In one embodiment, data collection may include a network scanner detecting network connected devices through active (ping sweeps) and passive (traffic analysis) methods. Agent-based discovery tools may then collect detailed information from the connected devices using installed agents. Cloud API integration may then allow discovery of virtual resources by connecting with cloud service provider APIs. Configuration Management Databases (CMDBs) may then be queried to validate and enrich asset data. Software inventory tools may identify and track installed software across devices. Endpoint detection tools may find connected assets, including unmanaged devices like IoT. Automated scripts may run periodically to discover specific assets. Integration with DevOps tools may ensure detection of dynamically created assets. Physical audits may manually verify assets, complementing automated methods. Regular audits and reconciliation may keep the asset inventory accurate and up to date.

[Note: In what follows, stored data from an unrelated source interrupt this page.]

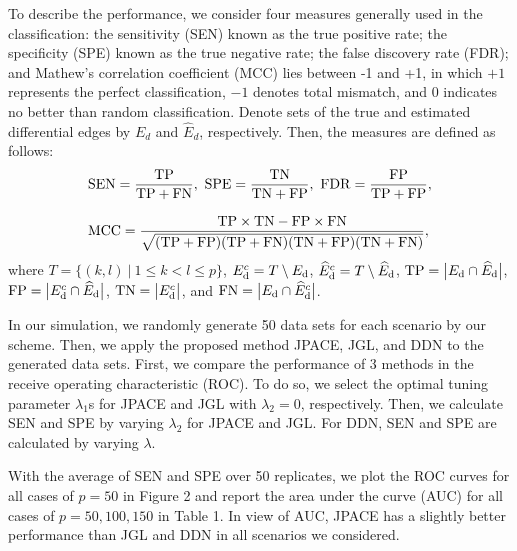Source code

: \documentclass[useAMS,usenatbib,referee]{bio}
\begin{document}
{{To describe the performance, we consider four measures generally used in the classification:
the sensitivity (SEN) known as the true positive rate; 
the specificity (SPE) known as the true negative rate; 
the false discovery rate (FDR); and Mathew's correlation coefficient (MCC) lies between -1 and +1, in which $+1$ represents the perfect classification, $-1$ denotes total mismatch, and $0$ indicates no better than random classification.
Denote sets of the true and estimated differential edges by ${E}_d$ and $\widehat{E}_d$, respectively. Then, the measures are defined as follows:
\begin{equation} \nonumber 
\begin{array}{l} \medskip
{\rm SEN}=\displaystyle \frac{{\rm TP} }{{\rm TP}+{\rm FN} },~ 
{\rm SPE}=\displaystyle \frac{{\rm TN} }{{\rm TN}+{\rm FP} },~
{\rm FDR} = \displaystyle  \frac{{\rm FP}}{\rm TP + FP} ,\medskip \\ 
{\rm MCC} = \displaystyle
 \frac{{\rm TP} \times {\rm TN} - {\rm FP} \times {\rm FN}}{\sqrt{({\rm TP}+{\rm FP})({\rm TP}+{\rm FN})({\rm TN}+{\rm FP})({\rm TN}+{\rm FN})}},
  \end{array}
\end{equation}
where $T = \{ (k,l) ~|~ 1\le k<l \le p\}$, 
$E_{\rm d}^c = T \setminus E_{\rm d}$, 
$\widehat{E}_{\rm d}^c = T \setminus \widehat{E}_{\rm d}$,
${\rm TP} = \big|{E}_{\rm d}  \cap \widehat{E}_{\rm d} \big|$,
${\rm FP} = \big| E_{\rm d}^c \cap \widehat{E}_{\rm d} \big|$,
${\rm TN} = \big| E_{\rm d}^c  \big|$, and
${\rm FN} = \big| E_{\rm d}  \cap \widehat{E}_{\rm d}^c \big|$.


In our simulation, we randomly generate 50 data sets for each scenario by our scheme.
Then, we apply the proposed method JPACE, JGL, and DDN to the generated data sets.
First, we compare the performance of 3 methods in the receive operating characteristic (ROC). To do so, we select the optimal tuning parameter $\lambda_1$s for JPACE and JGL with $\lambda_2 = 0$, respectively.
Then, we calculate SEN and SPE by varying $\lambda_2$ for JPACE and JGL. For DDN, SEN and SPE are calculated by varying $\lambda$.

With the average of SEN and SPE over 50 replicates, we plot the ROC curves for all cases of $p=50$ in Figure 2 and report the area under the curve (AUC) for all cases of $p=50,100,150$ in Table 1.
In view of AUC, JPACE has a slightly better performance than JGL and DDN in all scenarios we considered.


}}
\end{document}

Once the data on the digital assets has been collected, the descriptive or attribute data of the assets undergoes evaluation within prioritization rules engine 330. Prioritization rules engine 330 may apply a series of prioritization rules to filter known assets from unknown assets and then assess the risk level associated with each unknown digital asset. The series of prioritization rules may be formulated as weak decision trees. These rules consider various factors such as asset categorization, management status, and historical activity to determine the preliminary priority score for each asset.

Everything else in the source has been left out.